:: Supplied records ::
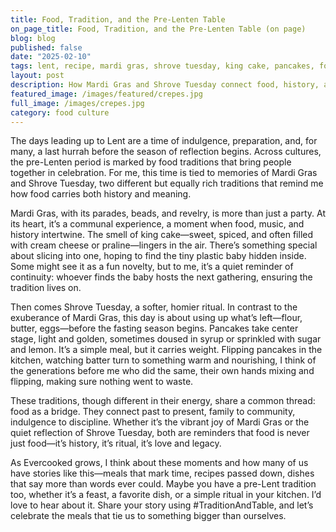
 ```yaml
---
title: Food, Tradition, and the Pre-Lenten Table
on_page_title: Food, Tradition, and the Pre-Lenten Table (on page)
blog: blog
published: false
date: "2025-02-10"
tags: lent, recipe, mardi gras, shrove tuesday, king cake, pancakes, food traditions
layout: post
description: How Mardi Gras and Shrove Tuesday connect food, history, and ritual
featured_image: /images/featured/crepes.jpg
full_image: /images/crepes.jpg
category: food culture
---
```


The days leading up to Lent are a time of indulgence, preparation, and, for many, a last hurrah before the season of reflection begins. Across cultures, the pre-Lenten period is marked by food traditions that bring people together in celebration. For me, this time is tied to memories of Mardi Gras and Shrove Tuesday, two different but equally rich traditions that remind me how food carries both history and meaning.

Mardi Gras, with its parades, beads, and revelry, is more than just a party. At its heart, it’s a communal experience, a moment when food, music, and history intertwine. The smell of king cake—sweet, spiced, and often filled with cream cheese or praline—lingers in the air. There’s something special about slicing into one, hoping to find the tiny plastic baby hidden inside. Some might see it as a fun novelty, but to me, it’s a quiet reminder of continuity: whoever finds the baby hosts the next gathering, ensuring the tradition lives on.

Then comes Shrove Tuesday, a softer, homier ritual. In contrast to the exuberance of Mardi Gras, this day is about using up what’s left—flour, butter, eggs—before the fasting season begins. Pancakes take center stage, light and golden, sometimes doused in syrup or sprinkled with sugar and lemon. It’s a simple meal, but it carries weight. Flipping pancakes in the kitchen, watching batter turn to something warm and nourishing, I think of the generations before me who did the same, their own hands mixing and flipping, making sure nothing went to waste.

These traditions, though different in their energy, share a common thread: food as a bridge. They connect past to present, family to community, indulgence to discipline. Whether it’s the vibrant joy of Mardi Gras or the quiet reflection of Shrove Tuesday, both are reminders that food is never just food—it’s history, it’s ritual, it’s love and legacy.

As Evercooked grows, I think about these moments and how many of us have stories like this—meals that mark time, recipes passed down, dishes that say more than words ever could. Maybe you have a pre-Lent tradition too, whether it’s a feast, a favorite dish, or a simple ritual in your kitchen. I’d love to hear about it. Share your story using #TraditionAndTable, and let’s celebrate the meals that tie us to something bigger than ourselves.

:: Task goal ::
In the material above, how many lines contain "indulgence"? Reply with only the number.

:: Exercise answer ::
2